While Magneto is tearing through their base to rescue mutant kids, some Orchis goons get the bright idea to thwart him by turning themselves into gorillas! This is ridiculous yet not in a good way. Gorillas aren’t Magneto’s Kryptonite like they are the Flash’s! Way to squander that gorillafication tech!

Orchis has an M’Kraan Crystal shard. I call bullpucky! Do you realize how hard it is to get past its guardians, Modt & Jahf?

Marvel likes to act as if mutants are a fringe group despite several company-wide crossovers being instigated by them. One of the most intriguing aspects of Grant Morrison’s “New” X-Men (which is now somehow old enough to vote) was how mutant subcultures were flourishing organically & even appreciated by non-mutants. Here we see Krakoan culture is artificially created just for mutants independent of the larger world. Rather than letting mutants’ unique backgrounds inform them as characters, it feels like they’re being homogenized. If you replace mutant with a real life subset of humanity, you’ll notice how extremely problematic it is to send that entire group to an island to live by themselves. I don’t think the X-Men should be underdog doormats, but this new society feels like it’s set up as a eugenics cult. Instead of a great stride forward for mutantkind, it feels myopically regressive.

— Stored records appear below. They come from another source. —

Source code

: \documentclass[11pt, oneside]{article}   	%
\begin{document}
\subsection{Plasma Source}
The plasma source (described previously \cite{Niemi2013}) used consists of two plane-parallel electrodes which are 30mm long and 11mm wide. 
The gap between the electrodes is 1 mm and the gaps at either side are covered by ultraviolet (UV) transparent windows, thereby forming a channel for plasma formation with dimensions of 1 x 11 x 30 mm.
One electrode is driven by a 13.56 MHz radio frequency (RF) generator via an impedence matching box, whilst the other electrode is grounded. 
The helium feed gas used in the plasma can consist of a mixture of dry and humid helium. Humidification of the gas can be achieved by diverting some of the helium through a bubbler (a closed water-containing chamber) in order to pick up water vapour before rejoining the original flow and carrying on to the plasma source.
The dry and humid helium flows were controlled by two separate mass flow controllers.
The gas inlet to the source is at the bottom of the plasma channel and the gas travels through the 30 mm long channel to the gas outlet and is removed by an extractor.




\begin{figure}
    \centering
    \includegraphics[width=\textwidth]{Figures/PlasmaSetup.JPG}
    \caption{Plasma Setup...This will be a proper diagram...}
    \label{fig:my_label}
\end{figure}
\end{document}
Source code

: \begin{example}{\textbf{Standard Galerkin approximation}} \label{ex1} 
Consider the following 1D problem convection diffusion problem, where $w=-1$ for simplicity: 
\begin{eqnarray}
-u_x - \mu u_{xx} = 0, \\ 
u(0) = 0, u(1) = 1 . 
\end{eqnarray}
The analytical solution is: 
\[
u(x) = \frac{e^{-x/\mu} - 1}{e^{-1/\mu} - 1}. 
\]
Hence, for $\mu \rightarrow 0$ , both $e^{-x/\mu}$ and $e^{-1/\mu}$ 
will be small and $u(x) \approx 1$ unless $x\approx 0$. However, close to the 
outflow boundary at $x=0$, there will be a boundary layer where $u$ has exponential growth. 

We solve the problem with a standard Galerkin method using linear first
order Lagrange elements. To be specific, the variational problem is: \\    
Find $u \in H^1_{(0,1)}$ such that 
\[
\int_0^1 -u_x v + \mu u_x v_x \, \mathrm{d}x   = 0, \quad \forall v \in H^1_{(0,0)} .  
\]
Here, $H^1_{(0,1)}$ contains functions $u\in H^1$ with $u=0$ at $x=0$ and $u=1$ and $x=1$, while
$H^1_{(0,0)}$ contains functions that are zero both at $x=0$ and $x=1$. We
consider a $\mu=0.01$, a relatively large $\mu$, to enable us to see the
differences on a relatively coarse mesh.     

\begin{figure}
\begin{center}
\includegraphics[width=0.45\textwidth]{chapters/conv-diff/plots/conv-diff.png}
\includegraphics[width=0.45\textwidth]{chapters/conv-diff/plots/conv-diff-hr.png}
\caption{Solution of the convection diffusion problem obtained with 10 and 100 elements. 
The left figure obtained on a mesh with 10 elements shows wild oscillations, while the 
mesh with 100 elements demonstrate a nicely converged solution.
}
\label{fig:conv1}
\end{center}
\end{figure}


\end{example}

So far I like Marauders though! Mostly because Gerry Duggan, who wrote one of the best Deadpool stints, is writing it. Is Krakoa not letting Shadowcat in because that dangler that she might be a Neo is finally being addressed? There’s Hellfire Club Trading Company intrigue. (Emma Stone is just the White Queen’s diamond form.) Original Pyro is back. Resurrect original Avalanche next! It’s still crazy that Kurt “Velvetface” Wagner isn’t part of this swashbuckling team.

To be an X-Men fan is to know suffering.